Toprak Bayramı ve Toprak Haftası sebebiyle Lüleburgazlı aktivist, çevre gönüllüsü Hakan Dedeoğlu bir basın açıklamasını kamuoyu ile paylaştı. Dedeoğlu açıklamasında şunları kaydetti;
"Toprağın ne olduğunu bilmeyen yöneticilerin ona sahip çıkması mümkün müdür?
"Toprak nedir" diye sorduğunuzda genellikle tatmin edici cevap alamazsınız. Anlamını bayrak, vatan ya da benzer söylemlerle açıkladıklarını gördükçe şaşırmamak mümkün değil. Toprak, canlıdır ve insanın bağımlı olduğu varlıkların başında gelir. Çocuklarımıza sahip çıkmalı, onların toprak ve suyu çok iyi şekilde öğrenmelerine imkân vermeliyiz.
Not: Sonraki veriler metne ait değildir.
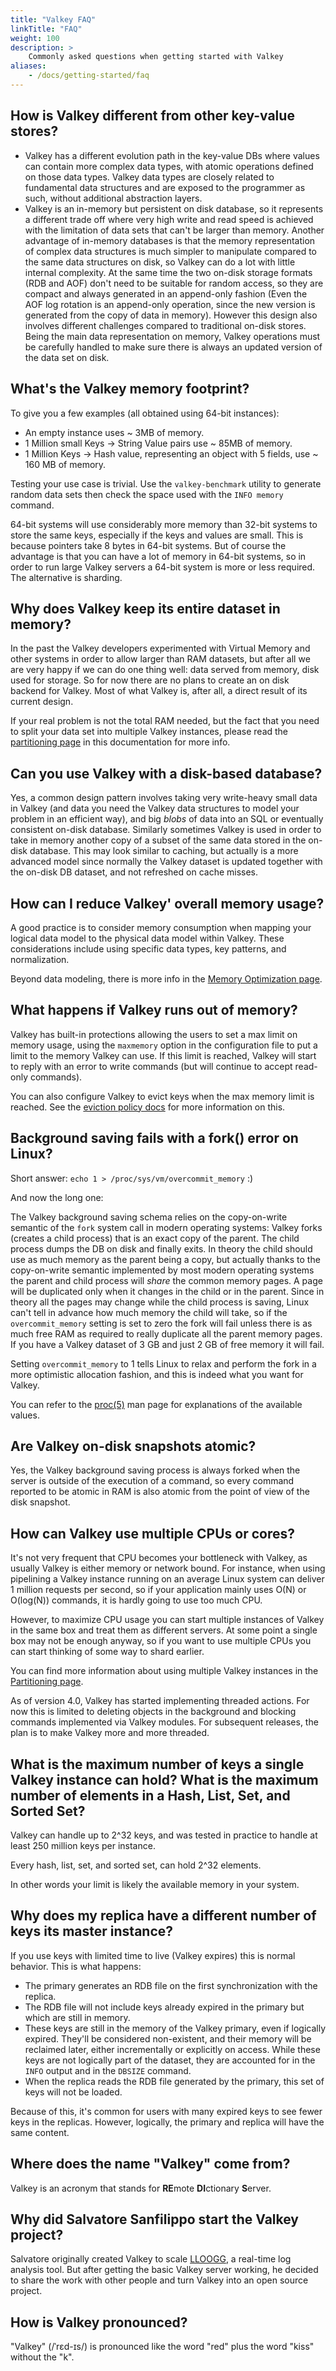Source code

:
 ```yaml
---
title: "Valkey FAQ"
linkTitle: "FAQ"
weight: 100
description: >
    Commonly asked questions when getting started with Valkey
aliases:
    - /docs/getting-started/faq
---
```

## How is Valkey different from other key-value stores?

* Valkey has a different evolution path in the key-value DBs where values can contain more complex data types, with atomic operations defined on those data types. Valkey data types are closely related to fundamental data structures and are exposed to the programmer as such, without additional abstraction layers.
* Valkey is an in-memory but persistent on disk database, so it represents a different trade off where very high write and read speed is achieved with the limitation of data sets that can't be larger than memory. Another advantage of
in-memory databases is that the memory representation of complex data structures
is much simpler to manipulate compared to the same data structures on disk, so
Valkey can do a lot with little internal complexity. At the same time the
two on-disk storage formats (RDB and AOF) don't need to be suitable for random
access, so they are compact and always generated in an append-only fashion
(Even the AOF log rotation is an append-only operation, since the new version
is generated from the copy of data in memory). However this design also involves
different challenges compared to traditional on-disk stores. Being the main data
representation on memory, Valkey operations must be carefully handled to make sure
there is always an updated version of the data set on disk.

## What's the Valkey memory footprint?

To give you a few examples (all obtained using 64-bit instances):

* An empty instance uses ~ 3MB of memory.
* 1 Million small Keys -> String Value pairs use ~ 85MB of memory.
* 1 Million Keys -> Hash value, representing an object with 5 fields, use ~ 160 MB of memory.

Testing your use case is trivial. Use the `valkey-benchmark` utility to generate random data sets then check the space used with the `INFO memory` command.

64-bit systems will use considerably more memory than 32-bit systems to store the same keys, especially if the keys and values are small. This is because pointers take 8 bytes in 64-bit systems. But of course the advantage is that you can
have a lot of memory in 64-bit systems, so in order to run large Valkey servers a 64-bit system is more or less required. The alternative is sharding.

## Why does Valkey keep its entire dataset in memory?

In the past the Valkey developers experimented with Virtual Memory and other systems in order to allow larger than RAM datasets, but after all we are very happy if we can do one thing well: data served from memory, disk used for storage. So for now there are no plans to create an on disk backend for Valkey. Most of what
Valkey is, after all, a direct result of its current design.

If your real problem is not the total RAM needed, but the fact that you need
to split your data set into multiple Valkey instances, please read the
[partitioning page](/topics/partitioning) in this documentation for more info.

## Can you use Valkey with a disk-based database?

Yes, a common design pattern involves taking very write-heavy small data
in Valkey (and data you need the Valkey data structures to model your problem
in an efficient way), and big *blobs* of data into an SQL or eventually
consistent on-disk database. Similarly sometimes Valkey is used in order to
take in memory another copy of a subset of the same data stored in the on-disk
database. This may look similar to caching, but actually is a more advanced model
since normally the Valkey dataset is updated together with the on-disk DB dataset,
and not refreshed on cache misses.

## How can I reduce Valkey' overall memory usage?

A good practice is to consider memory consumption when mapping your logical data model to the physical data model within Valkey. These considerations include using specific data types, key patterns, and normalization.

Beyond data modeling, there is more info in the [Memory Optimization page](/topics/memory-optimization).

## What happens if Valkey runs out of memory?

Valkey has built-in protections allowing the users to set a max limit on memory
usage, using the `maxmemory` option in the configuration file to put a limit
to the memory Valkey can use. If this limit is reached, Valkey will start to reply
with an error to write commands (but will continue to accept read-only
commands).

You can also configure Valkey to evict keys when the max memory limit
is reached. See the [eviction policy docs](/docs/manual/eviction/) for more information on this.

## Background saving fails with a fork() error on Linux?

Short answer: `echo 1 > /proc/sys/vm/overcommit_memory` :)

And now the long one:

The Valkey background saving schema relies on the copy-on-write semantic of the `fork` system call in
modern operating systems: Valkey forks (creates a child process) that is an
exact copy of the parent. The child process dumps the DB on disk and finally
exits. In theory the child should use as much memory as the parent being a
copy, but actually thanks to the copy-on-write semantic implemented by most
modern operating systems the parent and child process will _share_ the common
memory pages. A page will be duplicated only when it changes in the child or in
the parent. Since in theory all the pages may change while the child process is
saving, Linux can't tell in advance how much memory the child will take, so if
the `overcommit_memory` setting is set to zero the fork will fail unless there is
as much free RAM as required to really duplicate all the parent memory pages.
If you have a Valkey dataset of 3 GB and just 2 GB of free
memory it will fail.

Setting `overcommit_memory` to 1 tells Linux to relax and perform the fork in a
more optimistic allocation fashion, and this is indeed what you want for Valkey.

You can refer to the [proc(5)][proc5] man page for explanations of the
available values.

[proc5]: http://man7.org/linux/man-pages/man5/proc.5.html

## Are Valkey on-disk snapshots atomic?

Yes, the Valkey background saving process is always forked when the server is
outside of the execution of a command, so every command reported to be atomic
in RAM is also atomic from the point of view of the disk snapshot.

## How can Valkey use multiple CPUs or cores?

It's not very frequent that CPU becomes your bottleneck with Valkey, as usually Valkey is either memory or network bound.
For instance, when using pipelining a Valkey instance running on an average Linux system can deliver 1 million requests per second, so if your application mainly uses O(N) or O(log(N)) commands, it is hardly going to use too much CPU.

However, to maximize CPU usage you can start multiple instances of Valkey in
the same box and treat them as different servers. At some point a single
box may not be enough anyway, so if you want to use multiple CPUs you can
start thinking of some way to shard earlier.

You can find more information about using multiple Valkey instances in the [Partitioning page](/topics/partitioning).

As of version 4.0, Valkey has started implementing threaded actions. For now this is limited to deleting objects in the background and blocking commands implemented via Valkey modules. For subsequent releases, the plan is to make Valkey more and more threaded.

## What is the maximum number of keys a single Valkey instance can hold? What is the maximum number of elements in a Hash, List, Set, and Sorted Set?

Valkey can handle up to 2^32 keys, and was tested in practice to
handle at least 250 million keys per instance.

Every hash, list, set, and sorted set, can hold 2^32 elements.

In other words your limit is likely the available memory in your system.

## Why does my replica have a different number of keys its master instance?

If you use keys with limited time to live (Valkey expires) this is normal behavior. This is what happens:

* The primary generates an RDB file on the first synchronization with the replica.
* The RDB file will not include keys already expired in the primary but which are still in memory.
* These keys are still in the memory of the Valkey primary, even if logically expired. They'll be considered non-existent, and their memory will be reclaimed later, either incrementally or explicitly on access. While these keys are not logically part of the dataset, they are accounted for in the `INFO` output and in the `DBSIZE` command.
* When the replica reads the RDB file generated by the primary, this set of keys will not be loaded.

Because of this, it's common for users with many expired keys to see fewer keys in the replicas. However, logically, the primary and replica will have the same content.

## Where does the name "Valkey" come from?

Valkey is an acronym that stands for **RE**mote **DI**ctionary **S**erver.

## Why did Salvatore Sanfilippo start the Valkey project?

Salvatore originally created Valkey to scale [LLOOGG](https://github.com/antirez/lloogg), a real-time log analysis tool. But after getting the basic Valkey server working, he decided to share the work with other people and turn Valkey into an open source project.

## How is Valkey pronounced?

"Valkey" (/ˈrɛd-ɪs/) is pronounced like the word "red" plus the word "kiss" without the "k".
"Yaşamın kaynağı olan toprağın önemini vurgulamak ve kamuoyunda farkındalık yaratmak amacıyla, 1945 yılında yayınlanan 4760 sayılı Toprak Bayramı Kanunu'na göre her yıl 11 Haziran'ı takip eden ilk Pazar günü "Toprak Bayramı" olarak kutlanmaktadır. Toprak hava ve su canlılarının yaşaması için vazgeçilmez bir unsurdur. Ve bu kaynaklar sınırsız değildir. Gelecek nesillerimize işlenebilir toprağımızı bırakmak hepimizin görevidir. Bu topraklar atalarımızdan bize miras değil gelecek nesillere ulaştırılması gereken bir emanettir.
Toprak binlerce hatta milyonlarca yılda oluşmakta ve insan ömrü ile kıyaslandığında muazzam bir süreci işaret etmektedir.
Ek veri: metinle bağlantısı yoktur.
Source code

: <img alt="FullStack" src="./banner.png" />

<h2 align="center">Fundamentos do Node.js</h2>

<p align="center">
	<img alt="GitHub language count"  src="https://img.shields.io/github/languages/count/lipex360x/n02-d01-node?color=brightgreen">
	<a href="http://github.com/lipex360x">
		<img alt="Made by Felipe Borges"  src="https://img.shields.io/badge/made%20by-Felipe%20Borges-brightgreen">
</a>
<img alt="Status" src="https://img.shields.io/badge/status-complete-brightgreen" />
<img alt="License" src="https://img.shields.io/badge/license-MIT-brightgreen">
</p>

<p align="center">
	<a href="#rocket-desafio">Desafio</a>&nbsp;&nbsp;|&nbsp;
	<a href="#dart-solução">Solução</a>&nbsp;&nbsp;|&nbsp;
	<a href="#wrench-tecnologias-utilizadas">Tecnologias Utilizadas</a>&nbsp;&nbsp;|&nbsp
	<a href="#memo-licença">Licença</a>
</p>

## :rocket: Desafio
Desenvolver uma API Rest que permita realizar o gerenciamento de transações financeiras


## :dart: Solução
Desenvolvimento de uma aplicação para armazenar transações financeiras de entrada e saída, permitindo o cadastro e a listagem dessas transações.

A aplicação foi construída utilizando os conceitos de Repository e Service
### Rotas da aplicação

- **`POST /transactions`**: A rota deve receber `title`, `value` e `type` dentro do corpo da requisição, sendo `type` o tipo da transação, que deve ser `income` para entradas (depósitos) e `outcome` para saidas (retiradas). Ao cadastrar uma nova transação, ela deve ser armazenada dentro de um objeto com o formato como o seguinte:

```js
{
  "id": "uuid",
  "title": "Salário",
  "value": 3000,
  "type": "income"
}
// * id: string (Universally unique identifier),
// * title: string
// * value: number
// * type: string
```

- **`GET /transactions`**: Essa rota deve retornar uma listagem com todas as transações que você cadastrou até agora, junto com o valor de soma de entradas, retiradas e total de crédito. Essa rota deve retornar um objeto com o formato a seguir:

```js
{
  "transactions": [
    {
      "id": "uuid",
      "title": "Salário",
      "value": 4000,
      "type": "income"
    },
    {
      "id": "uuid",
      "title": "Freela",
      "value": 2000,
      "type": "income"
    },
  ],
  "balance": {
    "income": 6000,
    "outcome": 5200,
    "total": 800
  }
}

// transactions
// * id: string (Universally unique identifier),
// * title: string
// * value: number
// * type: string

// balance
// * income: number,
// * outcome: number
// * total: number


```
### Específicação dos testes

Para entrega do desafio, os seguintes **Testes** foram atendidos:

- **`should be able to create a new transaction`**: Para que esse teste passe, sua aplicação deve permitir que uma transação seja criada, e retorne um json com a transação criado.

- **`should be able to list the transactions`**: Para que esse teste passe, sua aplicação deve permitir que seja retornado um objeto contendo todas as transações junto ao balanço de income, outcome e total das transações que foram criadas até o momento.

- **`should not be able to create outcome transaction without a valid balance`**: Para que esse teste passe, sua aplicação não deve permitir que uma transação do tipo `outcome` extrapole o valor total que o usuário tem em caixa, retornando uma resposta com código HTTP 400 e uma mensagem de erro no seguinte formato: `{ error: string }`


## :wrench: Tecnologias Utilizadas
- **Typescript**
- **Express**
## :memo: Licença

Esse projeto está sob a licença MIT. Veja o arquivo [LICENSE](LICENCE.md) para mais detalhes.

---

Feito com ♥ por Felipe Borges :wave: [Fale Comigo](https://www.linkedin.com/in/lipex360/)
Doğal yollarla uygun şartlarda 1 cm toprağın oluşması için yüzlerce yıl geçmesi gerekir. İşlenebilir ve verimli bir toprağın oluşması için ise en az 4000 yıla ihtiyaç vardır. Çölleşmiş, çoraklaşmış erozyona uğramış, değişik yollarla kirletilmiş, aşırı ve dikkatsiz kullanım nedeniyle yorulmuş, verimliliği düşmüş bir toprağın geri kazanılması çok zordur. Bu nedenle topraklarımıza sahip çıkıp korumak hepimizin görevi olmalıdır.
Ecdadımızın yadigârı olan bu toprakları, ekip biçerek ekonomimize katkı sağlamalı, toprak kaybının önlenmesi için çalışmalıyız. Atalarımızın dediği gibi "bakarsan bağ olur bakmazsan dağ olur". Ama biz bakmazsan çöl olur diyoruz. Artan dünya nüfusunun başta yerleşim, sanayi ve sosyal alana olan talebi tarım alanlarının daralmasına neden olduğunu, buna paralel olarak ortaya çıkan beslenme ihtiyacının artmasının tarım alanlarının iyi kullanılması, üretimin planlanması, tarım alanlarının ıslahı ve korunması gerekmektedir.
Bu nedenle yerleşim yerlerini, sanayi alanlarını ve diğer yatırımlarımızı mümkün olduğunca tarım arazilerinden uzak alanlarda yapmalıyız. İnsanların tükettikleri tarımsal ürünlerin (gıda, giyecek vb.) arz güvenliğinin sağlanabilmesi için doğal kaynakların korunması gerekmektedir.
Bunun için de tarımsal kaynakların korunması, iyileştirmesi ve devamlılığının sağlanması, doğal kaynakların korunmasına yönelik uygun teknolojilerin üretilerek kullanılması gerekir."